The entire country was chopped up into black and white areas. Shockingly, the whites in control, despite being a minority, decided they needed 87% of the land. In theory, blacks couldn’t live outside the black homelands, though of course white SA society was utterly dependent on black labor so this provision was never enforced much.
How about the Boers who were massacred in huge numbers by the British in the 1902 uprising? Afrikaners had far worse warring against them than Zulus, who themselves would make separate peace with whites whenever it was in their interests.
“Breaker Morant” was not about whites against blacks. Anyone see one single nonwhite in that film?
Wasn’t there a black guy sweeping the floor in the court room at the beginning of the movie? Or maybe it was near the end after the Australian lawyer had made his summation and the court room was empty?
Lots of Boers died in the SA War, but they weren’t “massacred” by the British, which implies lining people up and killing them.
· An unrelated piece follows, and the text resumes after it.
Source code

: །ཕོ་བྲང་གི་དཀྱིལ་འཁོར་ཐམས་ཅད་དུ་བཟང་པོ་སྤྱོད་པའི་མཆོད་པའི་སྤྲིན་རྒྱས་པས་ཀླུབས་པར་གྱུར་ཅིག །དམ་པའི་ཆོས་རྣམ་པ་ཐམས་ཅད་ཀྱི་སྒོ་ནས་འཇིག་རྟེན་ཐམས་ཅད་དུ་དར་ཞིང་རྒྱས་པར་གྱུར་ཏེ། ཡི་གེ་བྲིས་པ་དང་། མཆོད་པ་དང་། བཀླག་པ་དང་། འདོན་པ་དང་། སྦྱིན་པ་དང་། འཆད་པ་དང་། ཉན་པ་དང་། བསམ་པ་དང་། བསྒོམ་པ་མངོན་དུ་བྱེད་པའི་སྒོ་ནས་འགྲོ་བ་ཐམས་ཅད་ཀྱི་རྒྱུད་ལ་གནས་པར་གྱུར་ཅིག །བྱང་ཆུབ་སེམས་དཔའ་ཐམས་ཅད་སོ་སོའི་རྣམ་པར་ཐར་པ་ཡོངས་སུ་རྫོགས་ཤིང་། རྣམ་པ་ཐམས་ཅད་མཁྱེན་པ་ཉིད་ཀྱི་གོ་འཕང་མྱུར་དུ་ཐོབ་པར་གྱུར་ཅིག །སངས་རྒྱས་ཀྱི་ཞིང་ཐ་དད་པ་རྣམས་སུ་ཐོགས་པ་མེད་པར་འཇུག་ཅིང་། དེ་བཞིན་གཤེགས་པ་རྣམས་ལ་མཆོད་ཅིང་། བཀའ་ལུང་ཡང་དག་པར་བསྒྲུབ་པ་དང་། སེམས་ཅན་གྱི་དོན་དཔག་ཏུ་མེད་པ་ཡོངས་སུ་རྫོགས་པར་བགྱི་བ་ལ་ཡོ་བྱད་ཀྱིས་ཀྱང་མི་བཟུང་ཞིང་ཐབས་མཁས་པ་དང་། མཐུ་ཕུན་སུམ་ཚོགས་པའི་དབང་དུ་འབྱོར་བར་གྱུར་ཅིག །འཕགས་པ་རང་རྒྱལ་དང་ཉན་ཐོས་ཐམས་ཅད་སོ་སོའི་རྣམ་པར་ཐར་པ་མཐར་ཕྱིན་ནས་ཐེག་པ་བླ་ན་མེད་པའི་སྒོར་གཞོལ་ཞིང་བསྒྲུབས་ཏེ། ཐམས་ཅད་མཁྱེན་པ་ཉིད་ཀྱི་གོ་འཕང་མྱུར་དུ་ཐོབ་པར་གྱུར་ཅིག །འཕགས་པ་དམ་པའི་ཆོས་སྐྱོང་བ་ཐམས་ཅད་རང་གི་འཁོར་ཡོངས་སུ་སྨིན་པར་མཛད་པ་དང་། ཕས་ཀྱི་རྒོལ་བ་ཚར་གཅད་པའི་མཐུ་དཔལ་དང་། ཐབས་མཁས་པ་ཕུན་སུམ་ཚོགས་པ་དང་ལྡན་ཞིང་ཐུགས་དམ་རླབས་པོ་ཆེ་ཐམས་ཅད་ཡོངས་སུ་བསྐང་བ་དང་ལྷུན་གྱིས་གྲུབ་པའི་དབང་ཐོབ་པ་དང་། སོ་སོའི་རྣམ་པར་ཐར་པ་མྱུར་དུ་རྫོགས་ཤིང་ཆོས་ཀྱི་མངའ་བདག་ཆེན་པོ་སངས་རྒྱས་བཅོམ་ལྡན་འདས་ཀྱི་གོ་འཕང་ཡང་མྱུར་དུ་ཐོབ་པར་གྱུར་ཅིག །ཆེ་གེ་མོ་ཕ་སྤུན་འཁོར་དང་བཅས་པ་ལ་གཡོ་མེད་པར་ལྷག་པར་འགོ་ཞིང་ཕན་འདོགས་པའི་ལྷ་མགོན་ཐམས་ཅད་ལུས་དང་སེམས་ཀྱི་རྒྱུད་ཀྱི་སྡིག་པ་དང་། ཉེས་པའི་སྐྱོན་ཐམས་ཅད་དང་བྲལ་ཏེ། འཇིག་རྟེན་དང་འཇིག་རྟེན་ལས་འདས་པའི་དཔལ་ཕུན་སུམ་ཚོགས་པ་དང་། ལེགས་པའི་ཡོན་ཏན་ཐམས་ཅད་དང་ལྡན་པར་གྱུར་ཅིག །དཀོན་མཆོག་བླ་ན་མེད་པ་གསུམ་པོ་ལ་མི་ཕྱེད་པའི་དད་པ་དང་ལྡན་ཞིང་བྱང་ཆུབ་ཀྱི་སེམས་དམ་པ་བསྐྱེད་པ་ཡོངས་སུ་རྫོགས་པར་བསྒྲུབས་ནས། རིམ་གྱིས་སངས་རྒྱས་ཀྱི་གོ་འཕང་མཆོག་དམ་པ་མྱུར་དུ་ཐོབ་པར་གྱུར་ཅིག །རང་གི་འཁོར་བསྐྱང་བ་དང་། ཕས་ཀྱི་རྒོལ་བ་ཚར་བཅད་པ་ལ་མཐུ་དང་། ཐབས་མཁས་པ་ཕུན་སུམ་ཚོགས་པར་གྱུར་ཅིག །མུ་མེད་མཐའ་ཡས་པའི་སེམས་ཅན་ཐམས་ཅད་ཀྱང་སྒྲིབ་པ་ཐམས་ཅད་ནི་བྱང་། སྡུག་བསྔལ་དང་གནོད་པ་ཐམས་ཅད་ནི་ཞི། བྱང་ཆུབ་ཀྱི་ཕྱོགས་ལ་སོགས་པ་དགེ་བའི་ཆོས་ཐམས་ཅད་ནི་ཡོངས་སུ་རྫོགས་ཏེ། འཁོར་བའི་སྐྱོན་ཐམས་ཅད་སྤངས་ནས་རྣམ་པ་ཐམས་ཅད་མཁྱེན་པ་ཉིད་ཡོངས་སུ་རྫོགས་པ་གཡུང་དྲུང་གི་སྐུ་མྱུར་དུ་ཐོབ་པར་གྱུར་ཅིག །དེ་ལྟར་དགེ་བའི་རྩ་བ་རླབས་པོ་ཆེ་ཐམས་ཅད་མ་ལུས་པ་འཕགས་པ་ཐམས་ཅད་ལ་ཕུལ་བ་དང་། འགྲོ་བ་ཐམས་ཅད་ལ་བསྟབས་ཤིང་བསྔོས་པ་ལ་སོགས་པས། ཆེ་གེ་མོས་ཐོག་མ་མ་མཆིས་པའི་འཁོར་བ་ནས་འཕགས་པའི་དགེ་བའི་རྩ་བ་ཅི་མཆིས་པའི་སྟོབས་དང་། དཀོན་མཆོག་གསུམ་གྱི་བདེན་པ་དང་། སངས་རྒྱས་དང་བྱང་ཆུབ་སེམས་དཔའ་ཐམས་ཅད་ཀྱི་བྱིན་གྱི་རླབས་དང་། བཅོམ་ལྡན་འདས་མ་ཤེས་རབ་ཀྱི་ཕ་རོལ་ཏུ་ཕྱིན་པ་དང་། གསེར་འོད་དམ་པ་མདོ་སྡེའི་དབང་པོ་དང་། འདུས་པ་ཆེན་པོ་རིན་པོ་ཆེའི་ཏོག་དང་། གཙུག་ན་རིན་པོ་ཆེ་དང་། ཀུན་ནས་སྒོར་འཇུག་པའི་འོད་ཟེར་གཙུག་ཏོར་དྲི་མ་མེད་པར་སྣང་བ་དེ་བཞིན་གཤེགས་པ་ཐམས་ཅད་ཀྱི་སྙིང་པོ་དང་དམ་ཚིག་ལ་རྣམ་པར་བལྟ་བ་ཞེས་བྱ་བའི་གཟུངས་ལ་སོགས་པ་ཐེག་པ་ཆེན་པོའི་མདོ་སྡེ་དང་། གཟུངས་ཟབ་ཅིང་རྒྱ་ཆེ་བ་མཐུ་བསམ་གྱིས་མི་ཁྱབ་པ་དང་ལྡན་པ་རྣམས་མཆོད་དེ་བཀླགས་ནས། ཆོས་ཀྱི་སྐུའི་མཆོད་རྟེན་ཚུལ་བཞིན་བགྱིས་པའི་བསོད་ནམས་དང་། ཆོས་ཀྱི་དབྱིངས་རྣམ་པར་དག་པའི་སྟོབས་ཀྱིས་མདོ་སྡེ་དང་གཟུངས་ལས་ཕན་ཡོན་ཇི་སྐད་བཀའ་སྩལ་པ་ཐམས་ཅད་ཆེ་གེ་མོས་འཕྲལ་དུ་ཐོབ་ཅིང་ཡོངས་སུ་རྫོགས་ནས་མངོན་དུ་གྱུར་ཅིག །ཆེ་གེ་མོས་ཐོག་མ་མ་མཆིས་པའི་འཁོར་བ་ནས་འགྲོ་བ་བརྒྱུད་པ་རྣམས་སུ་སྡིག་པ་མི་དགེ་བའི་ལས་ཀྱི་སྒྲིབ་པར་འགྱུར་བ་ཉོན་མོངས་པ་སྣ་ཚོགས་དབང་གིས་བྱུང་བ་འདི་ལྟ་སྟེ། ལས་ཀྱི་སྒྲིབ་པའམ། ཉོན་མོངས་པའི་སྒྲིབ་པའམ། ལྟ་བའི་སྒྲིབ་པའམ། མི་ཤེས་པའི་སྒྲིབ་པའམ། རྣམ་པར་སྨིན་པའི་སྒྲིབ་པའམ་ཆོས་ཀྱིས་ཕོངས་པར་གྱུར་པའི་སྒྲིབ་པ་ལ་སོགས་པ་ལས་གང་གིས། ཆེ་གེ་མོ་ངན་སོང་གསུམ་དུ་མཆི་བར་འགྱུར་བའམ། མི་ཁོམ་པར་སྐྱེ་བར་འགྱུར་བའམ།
The vast majority died in camps the Brits set up to try to bring the guerrilla warfare under control. Most of them were women and children who died of disease and to some extent malnutrition.
You can have an excellent discussion about the extent to which the British government is responsible for those deaths thru negligence and maladministration, but AFAIK there is zero evidence that there was ever an official policy of planned killing.
Yes.
I saw the remains of it first hand in '97.
It looked weird when you found a sign that hadn't yet been painted over.
The Older generation where still behaving like it was still in force and had to be encouraged to stay on the sidewalk and look you in the face when they spoke to you.
She sounds lovely speaking her native language, but people should be warned it’s in the context of a Piers Morgan interview, with all the grating of his voice interspersed that entails.
Hey where’s morgan freeman?
The Boer War wasn’t a 1902 uprising. It was a full-blown war war between the two Boer republics and the the Empire.
It started in 1899, with a more or less conventional war phase over by June of 1900.
Thereafter it went to guerrilla warfare, which led the British to eventually resort to internment (concentration) camps for Boer civilians to prevent them from supporting the fighters.
“It’s a new kind of war, George. A new war for a new century. I suppose this is the first time the enemy hasn’t been in uniform. They’re farmers. They come from small towns, and they shoot at from behind walls and from farmhouses. Some of them are women, some of them are children, and some of them... are missionaries, George.” - Breaker Morant
Breaker Morant was mistaken. Such wars had taken place many times before. Many of them colonial wars against “natives” who had no uniforms.
This article is so bogus!
“Young Afrikaners struggle with a brutal PAST?
No, it is a brutal present that they should be concerned with.:
http://ajkraad.wix.com/genocide-museum
What about the British summarily executing captured Boers simply because they lacked the means to evacuate prisoners to the camps?
I’ve read original magazines from 1902; there was tremendous outrage in the U.S. over British atrocities in South Africa AND American ones against Moros in the Philippines (e.g., pumping water down captured Moros’ throats). Anti-imperialism in the West had little to do with communism at the time. It’s a fascinating period that is hardly discussed anymore.
That said, post-Mandela SA is going to quickly become an even more dangerous place for whites in general but for Afrikaans-speaking Boers in particular. Their past as perceived by the now empowered black majority will be used as a weapon against them. The old Xhosa vs Zulu rivalry will only fuel the general climate of violence.
Wonder what Jan Christiaan Smuts would say about the present reality in SA? BTW, when I was in grade school, Smuts was depicted as a Washington-like figure, interviewed by a young Winston Churchill & presenting his vision for SA.